Dewan Pers juga menjelaskan alasan penolakannya substantif yakni pertama, adanya pasal yang memberikan larangan pada media investigatif, hal ini bertentangan dengan mandat UU 40/1999. Pasal pasal 4 ayat 2 UU tersebut menyatakan bahwa terhadap pers nasional tidak dikenakan penyensoran, pembredelan, atau pelarangan penyiaran. Tentu larangan itu akan membungkam kemerdekaan pers yang jelas tertera dalam pasal 15 ayat 2 huruf a, bahwa fungsi Dewan Pers adalah melindungi kemerdekaan pers dari campur tangan pihak lain. Kedua, perihal penyelesaian sengketa jurnalistik yang malah dilakukan oleh lembaga yang tidak punya mandat dalam penyelesaian etik terhadap karya jurnalistik, telah jelas dalam UU bahwa mandat penyelesaian etik karya jurnalistik ada pada Dewan Pers. Ketua Umum Asosiasi Media Siber Indonesia (AMSI), Wahyu Dyatmika, menegaskan jika DPR atau pemerintah tetap ngotot untuk memberlakukan RUU itu, maka akan berhadapan dengan masyarakat pers.
sumber: Kompas.com |
Anggota Dewan Pers, Yadi Hendriana mengungkapkan bahwa adanya RUU penyiaran ini sangat jelas secara frontal mengekang kemerdekaan pers. Suara penolakan juga datang dari Persatuan Wartawan Indonesia (PWI) yang disampaikan oleh Kamsul Hasan. Menurut dia, RUU Penyiaran itu jelas-jelas bertentangan dengan UU Pers. Herik Kurniawan, Ketua Umum Ikatan Jurnalis Televisi Indonesia (IJTI) meminta draf RUU itu dibatalkan karena dapat merugikan publik dan meminta agar disusun kembali sejak awal dengan melibatkan semua pihak terkait. Ketua Umum Aliansi Jurnalis Independen (AJI), Nani Afrida, mengatakan bahwa jurnalisme investigatif merupakan strata tertinggi dari karya jurnalistik sehingga jika dilarang, maka akan menghilangkan kualitas jurnalistik. Penolakan yang sama disampaikan oleh oleh Asosiasi Televisi Lokal Indonesia (ATVLI), Persatuan Radio Siaran Swasta Nasional Indonesia (PRSSNI), Asosiasi Televisi Swasta Indonesia (ATVSI), dan semua konstituen Dewan Pers.

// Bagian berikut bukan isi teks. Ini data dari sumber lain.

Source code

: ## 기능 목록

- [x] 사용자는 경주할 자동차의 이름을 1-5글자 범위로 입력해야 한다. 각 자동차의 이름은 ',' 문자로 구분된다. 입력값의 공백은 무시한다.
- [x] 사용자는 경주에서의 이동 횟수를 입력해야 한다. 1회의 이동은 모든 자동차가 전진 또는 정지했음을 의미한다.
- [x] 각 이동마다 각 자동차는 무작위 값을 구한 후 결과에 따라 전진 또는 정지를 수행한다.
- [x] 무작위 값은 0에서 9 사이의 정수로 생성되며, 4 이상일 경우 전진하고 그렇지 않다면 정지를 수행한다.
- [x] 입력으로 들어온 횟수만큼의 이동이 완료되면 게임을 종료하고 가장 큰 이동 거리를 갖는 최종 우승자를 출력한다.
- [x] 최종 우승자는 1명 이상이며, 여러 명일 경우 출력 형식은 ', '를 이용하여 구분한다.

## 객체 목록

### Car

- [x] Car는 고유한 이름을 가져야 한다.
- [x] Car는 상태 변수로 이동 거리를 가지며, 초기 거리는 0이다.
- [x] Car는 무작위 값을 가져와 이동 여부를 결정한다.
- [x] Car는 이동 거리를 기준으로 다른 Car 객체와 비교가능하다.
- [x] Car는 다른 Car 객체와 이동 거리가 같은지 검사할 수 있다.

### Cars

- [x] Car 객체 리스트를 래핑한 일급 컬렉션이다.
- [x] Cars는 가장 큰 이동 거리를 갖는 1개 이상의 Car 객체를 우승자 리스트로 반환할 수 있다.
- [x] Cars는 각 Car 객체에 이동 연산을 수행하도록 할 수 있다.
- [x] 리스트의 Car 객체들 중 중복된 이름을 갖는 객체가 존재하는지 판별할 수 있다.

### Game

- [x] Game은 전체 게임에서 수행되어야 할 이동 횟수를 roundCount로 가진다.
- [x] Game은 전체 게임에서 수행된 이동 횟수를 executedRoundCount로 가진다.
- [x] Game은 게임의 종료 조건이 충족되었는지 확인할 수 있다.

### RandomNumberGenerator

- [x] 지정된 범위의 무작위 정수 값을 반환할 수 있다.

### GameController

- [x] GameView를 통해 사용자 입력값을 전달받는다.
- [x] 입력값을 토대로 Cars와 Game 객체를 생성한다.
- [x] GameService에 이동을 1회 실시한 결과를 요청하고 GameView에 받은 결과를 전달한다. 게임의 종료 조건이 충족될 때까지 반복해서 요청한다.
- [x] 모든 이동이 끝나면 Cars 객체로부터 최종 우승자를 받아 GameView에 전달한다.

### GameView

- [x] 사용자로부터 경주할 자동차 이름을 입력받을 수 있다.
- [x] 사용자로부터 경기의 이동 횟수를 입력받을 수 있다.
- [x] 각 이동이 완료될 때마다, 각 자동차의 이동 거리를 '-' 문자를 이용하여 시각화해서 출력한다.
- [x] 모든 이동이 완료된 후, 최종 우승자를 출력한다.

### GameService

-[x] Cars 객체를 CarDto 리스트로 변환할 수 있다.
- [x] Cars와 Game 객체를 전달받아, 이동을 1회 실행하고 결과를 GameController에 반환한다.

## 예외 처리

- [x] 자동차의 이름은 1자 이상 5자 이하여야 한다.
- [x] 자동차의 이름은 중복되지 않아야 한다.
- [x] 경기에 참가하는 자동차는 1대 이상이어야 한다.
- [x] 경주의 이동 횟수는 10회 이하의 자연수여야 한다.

Aksi penolakan terhadap Revisi UU Penyiaran terjadi di Kota Malang. Puluhan jurnalis berunjuk rasa menolak Revisi UU Penyiaran di gedung Dewan Perwakilan Rakyat Daerah (DPRD) Kota Malang pada Jumat, 17 Mei 2024. Dari pihak DPR sendiri, Ketua Komisi I DPR RI, Meutya Hafid mengatakan bahwa pihaknya tidak berniat mengecilkan pers dan akan mempelajari masukan terkait Draf RUU Penyiaran. Ia mengakui penulisan draf cenderung multitafsir dan menyebut komisinya akan membuka ruang untuk berbagai masukan masyarakat. Sementara itu Wakil Ketua DPR, Sufmi Dasco Ahmad, mengatakan bahwa penayangan konten jurnalistik investigasi ini tidak dilarang melainkan akan disusun dan dikaji ulang untuk kebaikan bersama karena menurutnya jurnalistik investigasi yang ada sebelumnya tidak semuanya benar. Tambahan dari Anggota Komisi I, Dave Akbarshah Fikarno Laksono, mengatakan bahwa revisi UU Penyiaran merupakan hal yang penting untuk dilakukan demi menjaga generasi bangsa dari konten negatif. Menurutnya media yang tersebar secara digital saat ini kerap memuat konten yang tidak selaras dengan kepribadian bangsa Indonesia.
Lantas bagaimana jika RUU ini berhasil diterapkan? Apakah Indonesia kembali ke masa orde baru di mana kebebasan berekspresi dibatasi? Apakah ada kepentingan segelintir orang dalam pembahasan RUU penyiaran ini?